World Cycles Institute

Your Money is Changing in Value

The Value of Your Money is Changing

The value of your money is changing. No matter where you are in the world, you’re going to be affected by the enormous changes coming to the worldwide economy. We’re moving from an inflationary economy to a deflationary one, so it’s really important to understand the difference; it will affect your wealth dramatically over the next decade (and beyond).

From the large amount of reading I do, it’s obvious to me that many people (even economists) don’t understand deflation, what causes it, and how to use it to their advantage.

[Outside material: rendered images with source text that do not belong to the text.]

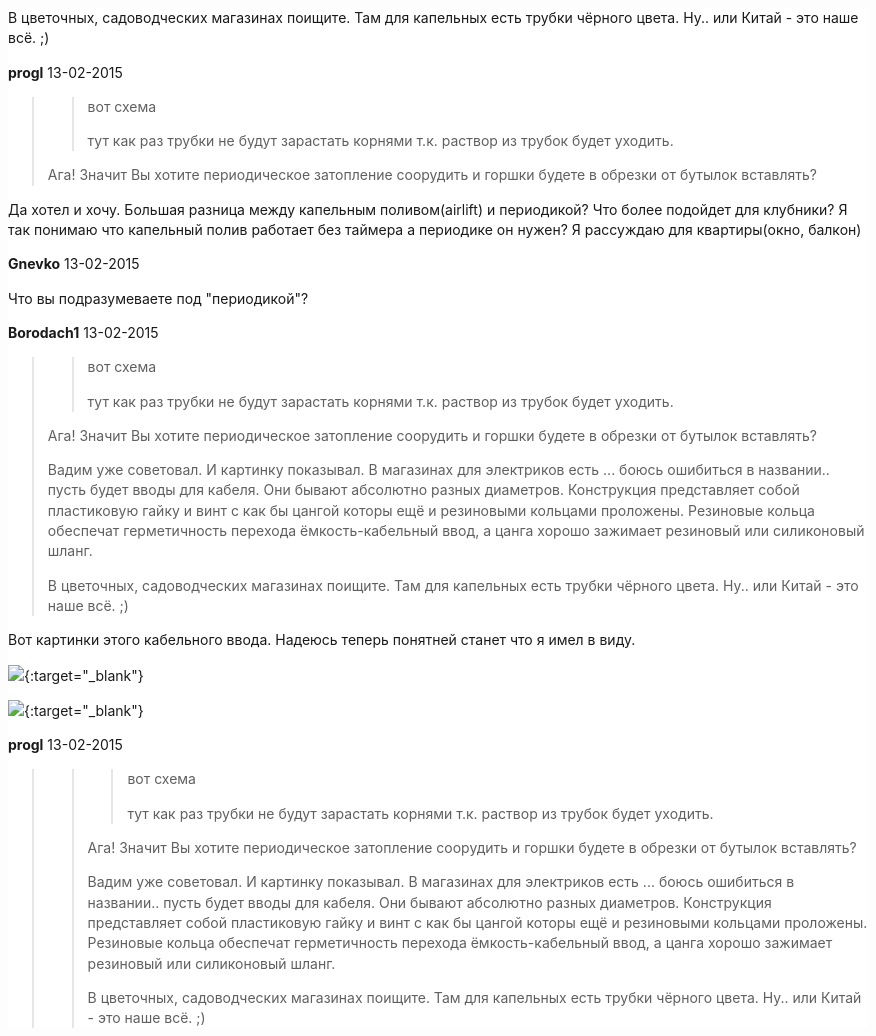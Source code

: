 В цветочных, садоводческих магазинах поищите. Там для капельных есть трубки чёрного цвета. Ну.. или Китай - это наше всё. ;)


**progl** 13-02-2015

> > вот схема 
> > 
> > тут как раз трубки не будут зарастать корнями т.к. раствор из трубок будет уходить.
> 
> 
> 
> Ага! Значит Вы хотите периодическое затопление соорудить и горшки будете в обрезки от бутылок вставлять?

Да хотел и хочу. Большая разница между капельным поливом(airlift) и периодикой? Что более подойдет для клубники? Я так понимаю что капельный полив работает без таймера а периодике он нужен? Я рассуждаю для квартиры(окно, балкон)


**Gnevko** 13-02-2015

Что вы подразумеваете под "периодикой"?


**Borodach1** 13-02-2015

> > вот схема 
> > 
> > тут как раз трубки не будут зарастать корнями т.к. раствор из трубок будет уходить.
> 
> 
> 
> Ага! Значит Вы хотите периодическое затопление соорудить и горшки будете в обрезки от бутылок вставлять?
> 
> Вадим уже советовал. И картинку показывал. В магазинах для электриков есть ... боюсь ошибиться в названии.. пусть будет вводы для кабеля. Они бывают абсолютно разных диаметров. Конструкция представляет собой пластиковую гайку и винт с как бы цангой которы ещё и резиновыми кольцами проложены. Резиновые кольца обеспечат герметичность перехода ёмкость-кабельный ввод, а цанга хорошо зажимает резиновый или силиконовый шланг.
> 
> В цветочных, садоводческих магазинах поищите. Там для капельных есть трубки чёрного цвета. Ну.. или Китай - это наше всё. ;)

Вот картинки этого кабельного ввода. Надеюсь теперь понятней станет что я имел в виду.

[![](/imagehost2/thumbs/526ca216.jpg)](https://t.me/ponics_ru_files/13650){:target="_blank"}

[![](/imagehost2/thumbs/pg.jpg)](https://t.me/ponics_ru_files/13651){:target="_blank"}


**progl** 13-02-2015

> > > вот схема 
> > > 
> > > тут как раз трубки не будут зарастать корнями т.к. раствор из трубок будет уходить.
> > 
> > 
> > 
> > Ага! Значит Вы хотите периодическое затопление соорудить и горшки будете в обрезки от бутылок вставлять?
> > 
> > Вадим уже советовал. И картинку показывал. В магазинах для электриков есть ... боюсь ошибиться в названии.. пусть будет вводы для кабеля. Они бывают абсолютно разных диаметров. Конструкция представляет собой пластиковую гайку и винт с как бы цангой которы ещё и резиновыми кольцами проложены. Резиновые кольца обеспечат герметичность перехода ёмкость-кабельный ввод, а цанга хорошо зажимает резиновый или силиконовый шланг.
> > 
> > В цветочных, садоводческих магазинах поищите. Там для капельных есть трубки чёрного цвета. Ну.. или Китай - это наше всё. ;)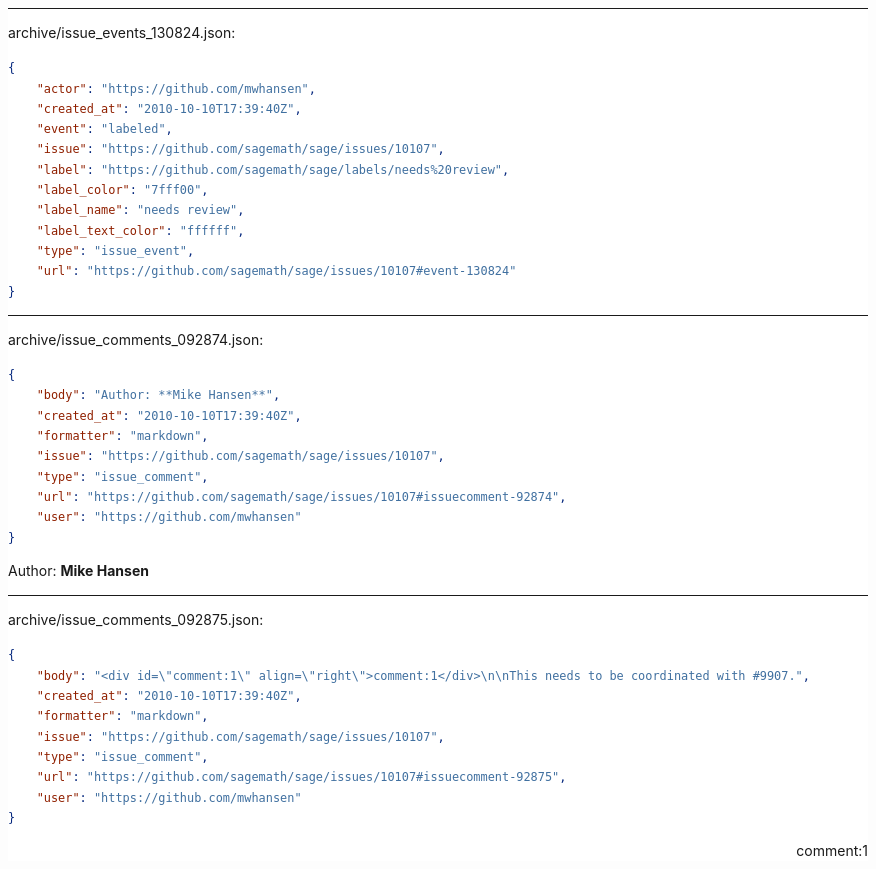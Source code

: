 

---

archive/issue_events_130824.json:
```json
{
    "actor": "https://github.com/mwhansen",
    "created_at": "2010-10-10T17:39:40Z",
    "event": "labeled",
    "issue": "https://github.com/sagemath/sage/issues/10107",
    "label": "https://github.com/sagemath/sage/labels/needs%20review",
    "label_color": "7fff00",
    "label_name": "needs review",
    "label_text_color": "ffffff",
    "type": "issue_event",
    "url": "https://github.com/sagemath/sage/issues/10107#event-130824"
}
```



---

archive/issue_comments_092874.json:
```json
{
    "body": "Author: **Mike Hansen**",
    "created_at": "2010-10-10T17:39:40Z",
    "formatter": "markdown",
    "issue": "https://github.com/sagemath/sage/issues/10107",
    "type": "issue_comment",
    "url": "https://github.com/sagemath/sage/issues/10107#issuecomment-92874",
    "user": "https://github.com/mwhansen"
}
```

Author: **Mike Hansen**



---

archive/issue_comments_092875.json:
```json
{
    "body": "<div id=\"comment:1\" align=\"right\">comment:1</div>\n\nThis needs to be coordinated with #9907.",
    "created_at": "2010-10-10T17:39:40Z",
    "formatter": "markdown",
    "issue": "https://github.com/sagemath/sage/issues/10107",
    "type": "issue_comment",
    "url": "https://github.com/sagemath/sage/issues/10107#issuecomment-92875",
    "user": "https://github.com/mwhansen"
}
```

<div id="comment:1" align="right">comment:1</div>
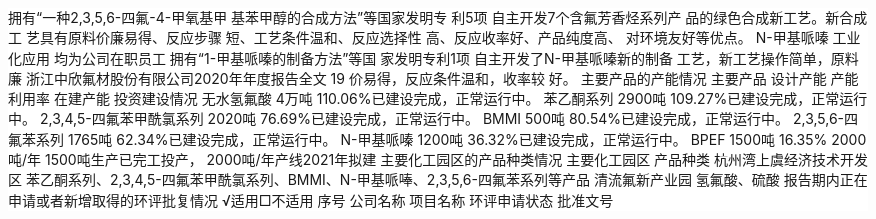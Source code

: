 拥有“一种2,3,5,6-四氟-4-甲氧基甲
基苯甲醇的合成方法”等国家发明专
利5项
自主开发7个含氟芳香烃系列产
品的绿色合成新工艺。新合成工
艺具有原料价廉易得、反应步骤
短、工艺条件温和、反应选择性
高、反应收率好、产品纯度高、
对环境友好等优点。
N-甲基哌嗪
工业化应用
均为公司在职员工
拥有“1-甲基哌嗪的制备方法”等国
家发明专利1项
自主开发了N-甲基哌嗪新的制备
工艺，新工艺操作简单，原料廉
浙江中欣氟材股份有限公司2020年年度报告全文
19
价易得，反应条件温和，收率较
好。
主要产品的产能情况
主要产品
设计产能
产能利用率
在建产能
投资建设情况
无水氢氟酸
4万吨
110.06%已建设完成，正常运行中。
苯乙酮系列
2900吨
109.27%已建设完成，正常运行中。
2,3,4,5-四氟苯甲酰氯系列
2020吨
76.69%已建设完成，正常运行中。
BMMI
500吨
80.54%已建设完成，正常运行中。
2,3,5,6-四氟苯系列
1765吨
62.34%已建设完成，正常运行中。
N-甲基哌嗪
1200吨
36.32%已建设完成，正常运行中。
BPEF
1500吨
16.35%
2000吨/年
1500吨生产已完工投产，
2000吨/年产线2021年拟建
主要化工园区的产品种类情况
主要化工园区
产品种类
杭州湾上虞经济技术开发区
苯乙酮系列、2,3,4,5-四氟苯甲酰氯系列、BMMI、N-甲基哌唪、2,3,5,6-四氟苯系列等产品
清流氟新产业园
氢氟酸、硫酸
报告期内正在申请或者新增取得的环评批复情况
√适用□不适用
序号
公司名称
项目名称
环评申请状态
批准文号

In fact, I’ve read many articles predicting hyperinflation on the horizon, but if you read history (yes, it does repeat! … over and over again) or understand our current banking system, you’d know that hyperinflation is almost impossible to implement, and certainly isn’t going to accompany the coming depression. Depressions always result in deflation. They have throughout history, no exceptions.

For the past one hundred years (and beyond), except for depressions in the 1800s (there were several) and the Great Depression of the 1930s, we’ve existed in an inflationary environment. To understand the coming changes, let’s look at some examples.

Inflation

1971 was my first year at university in Toronto. A “24” of Labatt’s Blue (a Canadian beer) cost five bucks. I can remember hauling it back to my dorm on a hot summer’s day. Ahh … the things I learned at University. That was 48 years ago, I was much younger, and didn’t understand the long-term significance of that experience.

But think about that price: Five bucks for a “two-four!” That means a bottle was worth only 20 cents. Now, it’s 2.00. A two four today is about 45 dollars.  But it’s the same beer — the same product. Now, they want 9 times as much for it!

That’s inflation.  The price of beer has increased 900% in 38 years.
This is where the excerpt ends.